Mysql – Does the size of the database depend on the amount of data stored in the column or on the type of data stored

MySQL

Does the size of the database depend on the amount of data stored in the column or on the type of data stored?

E.g: if I have Varchar column and I'm just typing like word (Hello) in it, it will take the same size if I write 255 characters in it?

Best Answer

For your specific case the size on disk will be longer if you type more characters. This is because you defined your column as VARCHAR i.e. "varying-length character". Varying-length fields have to indicate the actual number of character present so they have an additional internal filed to show this. Therefore even empty strings consume some space when held in VARCHAR. If the column had been declared as CHAR the number of characters typed would not affect the space used. The remainder would be filled with spaces.

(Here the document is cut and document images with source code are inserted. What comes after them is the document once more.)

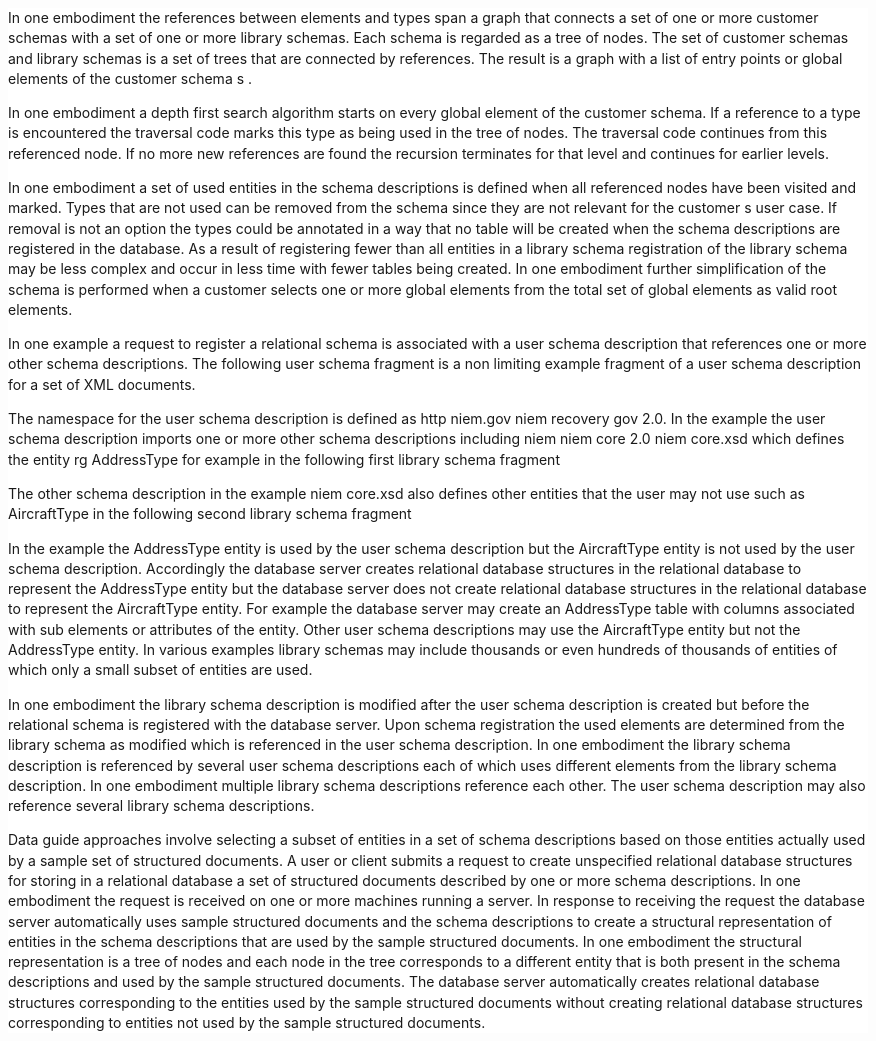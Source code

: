 In one embodiment the references between elements and types span a graph that connects a set of one or more customer schemas with a set of one or more library schemas. Each schema is regarded as a tree of nodes. The set of customer schemas and library schemas is a set of trees that are connected by references. The result is a graph with a list of entry points or global elements of the customer schema s .

In one embodiment a depth first search algorithm starts on every global element of the customer schema. If a reference to a type is encountered the traversal code marks this type as being used in the tree of nodes. The traversal code continues from this referenced node. If no more new references are found the recursion terminates for that level and continues for earlier levels.

In one embodiment a set of used entities in the schema descriptions is defined when all referenced nodes have been visited and marked. Types that are not used can be removed from the schema since they are not relevant for the customer s user case. If removal is not an option the types could be annotated in a way that no table will be created when the schema descriptions are registered in the database. As a result of registering fewer than all entities in a library schema registration of the library schema may be less complex and occur in less time with fewer tables being created. In one embodiment further simplification of the schema is performed when a customer selects one or more global elements from the total set of global elements as valid root elements.

In one example a request to register a relational schema is associated with a user schema description that references one or more other schema descriptions. The following user schema fragment is a non limiting example fragment of a user schema description for a set of XML documents.

The namespace for the user schema description is defined as http niem.gov niem recovery gov 2.0. In the example the user schema description imports one or more other schema descriptions including niem niem core 2.0 niem core.xsd which defines the entity rg AddressType for example in the following first library schema fragment 

The other schema description in the example niem core.xsd also defines other entities that the user may not use such as AircraftType in the following second library schema fragment 

In the example the AddressType entity is used by the user schema description but the AircraftType entity is not used by the user schema description. Accordingly the database server creates relational database structures in the relational database to represent the AddressType entity but the database server does not create relational database structures in the relational database to represent the AircraftType entity. For example the database server may create an AddressType table with columns associated with sub elements or attributes of the entity. Other user schema descriptions may use the AircraftType entity but not the AddressType entity. In various examples library schemas may include thousands or even hundreds of thousands of entities of which only a small subset of entities are used.

In one embodiment the library schema description is modified after the user schema description is created but before the relational schema is registered with the database server. Upon schema registration the used elements are determined from the library schema as modified which is referenced in the user schema description. In one embodiment the library schema description is referenced by several user schema descriptions each of which uses different elements from the library schema description. In one embodiment multiple library schema descriptions reference each other. The user schema description may also reference several library schema descriptions.

Data guide approaches involve selecting a subset of entities in a set of schema descriptions based on those entities actually used by a sample set of structured documents. A user or client submits a request to create unspecified relational database structures for storing in a relational database a set of structured documents described by one or more schema descriptions. In one embodiment the request is received on one or more machines running a server. In response to receiving the request the database server automatically uses sample structured documents and the schema descriptions to create a structural representation of entities in the schema descriptions that are used by the sample structured documents. In one embodiment the structural representation is a tree of nodes and each node in the tree corresponds to a different entity that is both present in the schema descriptions and used by the sample structured documents. The database server automatically creates relational database structures corresponding to the entities used by the sample structured documents without creating relational database structures corresponding to entities not used by the sample structured documents.
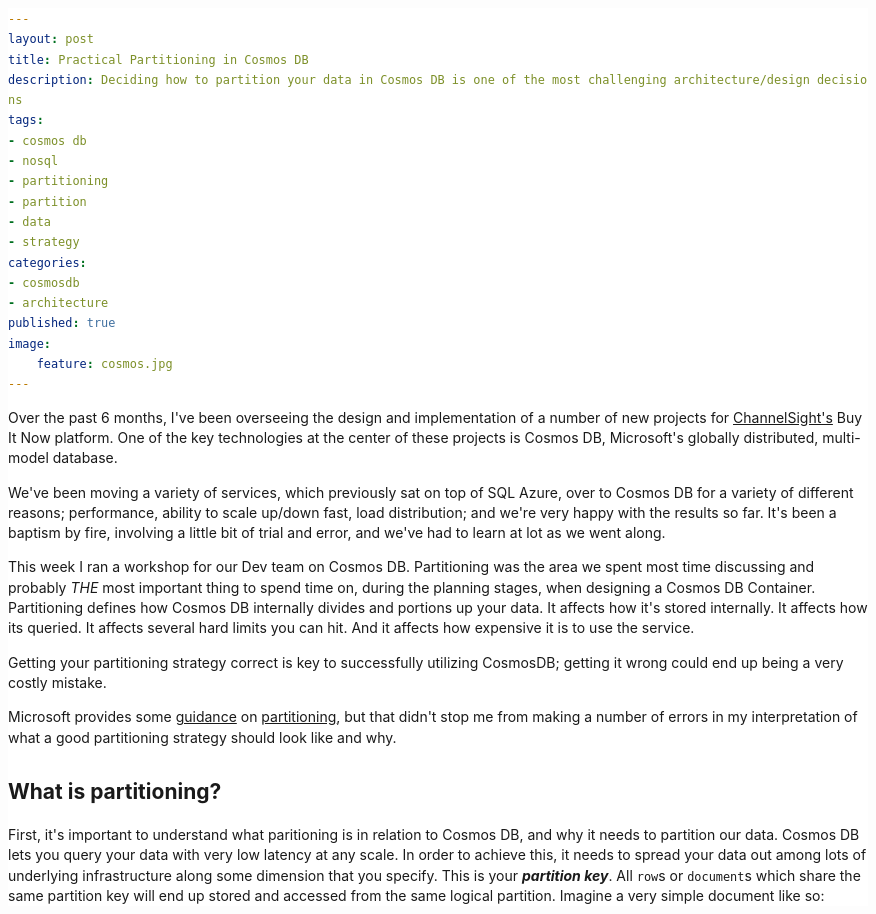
 ```yaml
---
layout: post
title: Practical Partitioning in Cosmos DB
description: Deciding how to partition your data in Cosmos DB is one of the most challenging architecture/design decisions
tags: 
- cosmos db
- nosql
- partitioning
- partition
- data
- strategy
categories: 
- cosmosdb
- architecture
published: true
image:
    feature: cosmos.jpg
---
```


Over the past 6 months, I've been overseeing the design and implementation of a number of new projects for [ChannelSight's][channelsight-url] Buy It Now platform. One of the key technologies at the center of these projects is Cosmos DB, Microsoft's globally distributed, multi-model database. 

We've been moving a variety of services, which previously sat on top of SQL Azure, over to Cosmos DB for a variety of different reasons; performance, ability to scale up/down fast, load distribution; and we're very happy with the results so far. It's been a baptism by fire, involving a little bit of trial and error, and we've had to learn at lot as we went along.

This week I ran a workshop for our Dev team on Cosmos DB. Partitioning was the area we spent most time discussing and probably _THE_ most important thing to spend time on, during the planning stages, when designing a Cosmos DB Container. Partitioning defines how Cosmos DB internally divides and portions up your data. It affects how it's stored internally. It affects how its queried. It affects several hard limits you can hit. And it affects how expensive it is to use the service.

Getting your partitioning strategy correct is key to successfully utilizing CosmosDB; getting it wrong could end up being a very costly mistake.

Microsoft provides some [guidance][cosmos-p2] on [partitioning][cosmos-p1], but that didn't stop me from making a number of errors in my interpretation of what a good partitioning strategy should look like and why.

## What is partitioning?

First, it's important to understand what paritioning is in relation to Cosmos DB, and why it needs to partition our data. Cosmos DB lets you query your data with very low latency at any scale. In order to achieve this, it needs to spread your data out among lots of underlying infrastructure along some dimension that you specify. This is your ***partition key***. All `row`s or `document`s which share the same partition key will end up stored and accessed from the same logical partition. Imagine a very simple document like so:


[channelsight-url]: https://www.channelsight.com/
[cosmos-p1]: https://docs.microsoft.com/en-us/azure/cosmos-db/partition-data
[cosmos-p2]: https://docs.microsoft.com/en-us/azure/cosmos-db/sql-api-partition-data
[partitioning-calculation]: https://docs.microsoft.com/en-us/azure/cosmos-db/partition-data#how-does-partitioning-work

When looking at the bigger picture things get more complicated. Disk space is only ever consumed in chunks, often called "pages." One page is the minimum amount of disk the DB can request from the operating system and is also the minimum amount that can be read from or written to disk. Defining a table with one column of CHAR(1) and a single row will still consume a whole page of disk, typically 16kB.

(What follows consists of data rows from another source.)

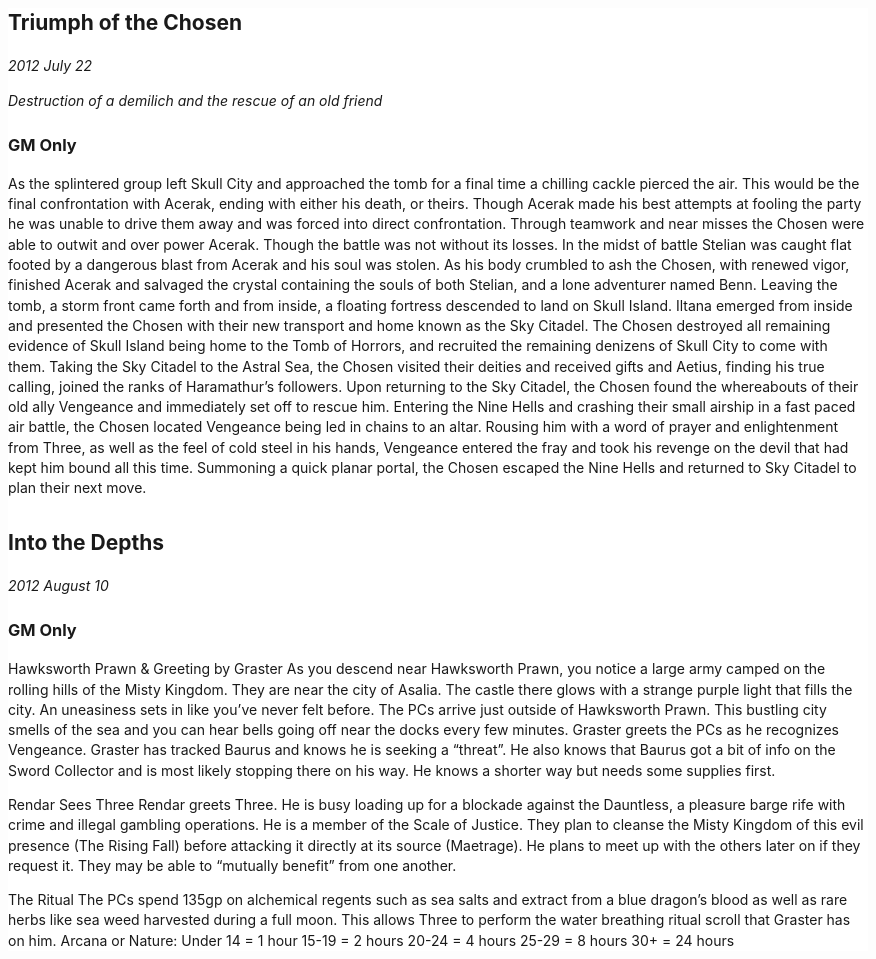 ## Triumph of the Chosen
*2012 July 22*

*Destruction of a demilich and the rescue of an old friend*

### GM Only

As the splintered group left Skull City and approached the tomb for a final time a chilling cackle pierced the air. This would be the final confrontation with Acerak, ending with either his death, or theirs. Though Acerak made his best attempts at fooling the party he was unable to drive them away and was forced into direct confrontation. Through teamwork and near misses the Chosen were able to outwit and over power Acerak. Though the battle was not without its losses. In the midst of battle Stelian was caught flat footed by a dangerous blast from Acerak and his soul was stolen. As his body crumbled to ash the Chosen, with renewed vigor, finished Acerak and salvaged the crystal containing the souls of both Stelian, and a lone adventurer named Benn. Leaving the tomb, a storm front came forth and from inside, a floating fortress descended to land on Skull Island. Iltana emerged from inside and presented the Chosen with their new transport and home known as the Sky Citadel. The Chosen destroyed all remaining evidence of Skull Island being home to the Tomb of Horrors, and recruited the remaining denizens of Skull City to come with them. Taking the Sky Citadel to the Astral Sea, the Chosen visited their deities and received gifts and Aetius, finding his true calling, joined the ranks of Haramathur’s followers. 
Upon returning to the Sky Citadel, the Chosen found the whereabouts of their old ally Vengeance and immediately set off to rescue him. Entering the Nine Hells and crashing their small airship in a fast paced air battle, the Chosen located Vengeance being led in chains to an altar. Rousing him with a word of prayer and enlightenment from Three, as well as the feel of cold steel in his hands, Vengeance entered the fray and took his revenge on the devil that had kept him bound all this time. Summoning a quick planar portal, the Chosen escaped the Nine Hells and returned to Sky Citadel to plan their next move.

## Into the Depths
*2012 August 10*

### GM Only
Hawksworth Prawn & Greeting by Graster
As you descend near Hawksworth Prawn, you notice a large army camped on the rolling hills of the Misty Kingdom. They are near the city of Asalia. The castle there glows with a strange purple light that fills the city. An uneasiness sets in like you’ve never felt before.
The PCs arrive just outside of Hawksworth Prawn. This bustling city smells of the sea and you can hear bells going off near the docks every few minutes. Graster greets the PCs as he recognizes Vengeance. Graster has tracked Baurus and knows he is seeking a “threat”. He also knows that Baurus got a bit of info on the Sword Collector and is most likely stopping there on his way. He knows a shorter way but needs some supplies first.

Rendar Sees Three
Rendar greets Three. He is busy loading up for a blockade against the Dauntless, a pleasure barge rife with crime and illegal gambling operations. He is a member of the Scale of Justice. They plan to cleanse the Misty Kingdom of this evil presence (The Rising Fall) before attacking it directly at its source (Maetrage). He plans to meet up with the others later on if they request it. They may be able to “mutually benefit” from one another.

The Ritual
The PCs spend 135gp on alchemical regents such as sea salts and extract from a blue dragon’s blood as well as rare herbs like sea weed harvested during a full moon. This allows Three to perform the water breathing ritual scroll that Graster has on him. 
Arcana or Nature:
Under 14 = 1 hour
15-19 = 2 hours 
20-24 = 4 hours
25-29 = 8 hours
30+ = 24 hours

Further, compression can be applied. Then the amount of space used depends on the length of the source strings and how similar they are to other strings held on that page. To be clear, the page size is still fixed (16kB) but more rows can be held on that one page compared to uncompressed storage. Then a single IO (which is typically the slowest step in query processing) will return more data, fewer IOs will be needed overall and the average query latency will reduce.

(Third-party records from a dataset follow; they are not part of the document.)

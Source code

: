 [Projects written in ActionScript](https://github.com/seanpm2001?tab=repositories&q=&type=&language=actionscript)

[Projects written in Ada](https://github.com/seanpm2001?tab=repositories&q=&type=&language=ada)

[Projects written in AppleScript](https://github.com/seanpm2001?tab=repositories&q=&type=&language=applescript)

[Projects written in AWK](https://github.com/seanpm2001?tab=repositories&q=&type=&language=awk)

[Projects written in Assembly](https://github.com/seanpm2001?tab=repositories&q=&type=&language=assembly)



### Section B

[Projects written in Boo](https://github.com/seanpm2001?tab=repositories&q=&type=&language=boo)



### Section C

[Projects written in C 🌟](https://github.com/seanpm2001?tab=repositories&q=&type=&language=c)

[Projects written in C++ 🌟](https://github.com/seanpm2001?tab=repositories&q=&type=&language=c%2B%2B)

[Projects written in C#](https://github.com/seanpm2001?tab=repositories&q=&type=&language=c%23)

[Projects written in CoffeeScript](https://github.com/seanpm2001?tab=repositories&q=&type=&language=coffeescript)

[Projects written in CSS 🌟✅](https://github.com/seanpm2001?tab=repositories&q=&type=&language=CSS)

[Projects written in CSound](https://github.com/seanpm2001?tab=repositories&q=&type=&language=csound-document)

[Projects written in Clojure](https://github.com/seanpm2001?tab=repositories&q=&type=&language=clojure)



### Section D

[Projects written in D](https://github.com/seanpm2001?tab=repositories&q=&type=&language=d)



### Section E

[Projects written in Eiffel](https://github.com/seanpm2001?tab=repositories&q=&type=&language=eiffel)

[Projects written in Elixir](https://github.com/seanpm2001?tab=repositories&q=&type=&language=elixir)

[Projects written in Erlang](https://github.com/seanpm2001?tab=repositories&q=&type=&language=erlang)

When designing tables it is best to declare the smallest size that will satisfy the actual business requirement. Don't declare them too short because those limits are hard limits and data truncation will occur. But definitely don't get lazy and use the maximum size just because it is easy. The declared sizes affect how many rows can fit on a page and so how many IOs are needed to satisfy a query. They can also affect memory usage, potentially reserving space for data which isn't actually present. Overly-generous size declarations can affect performance.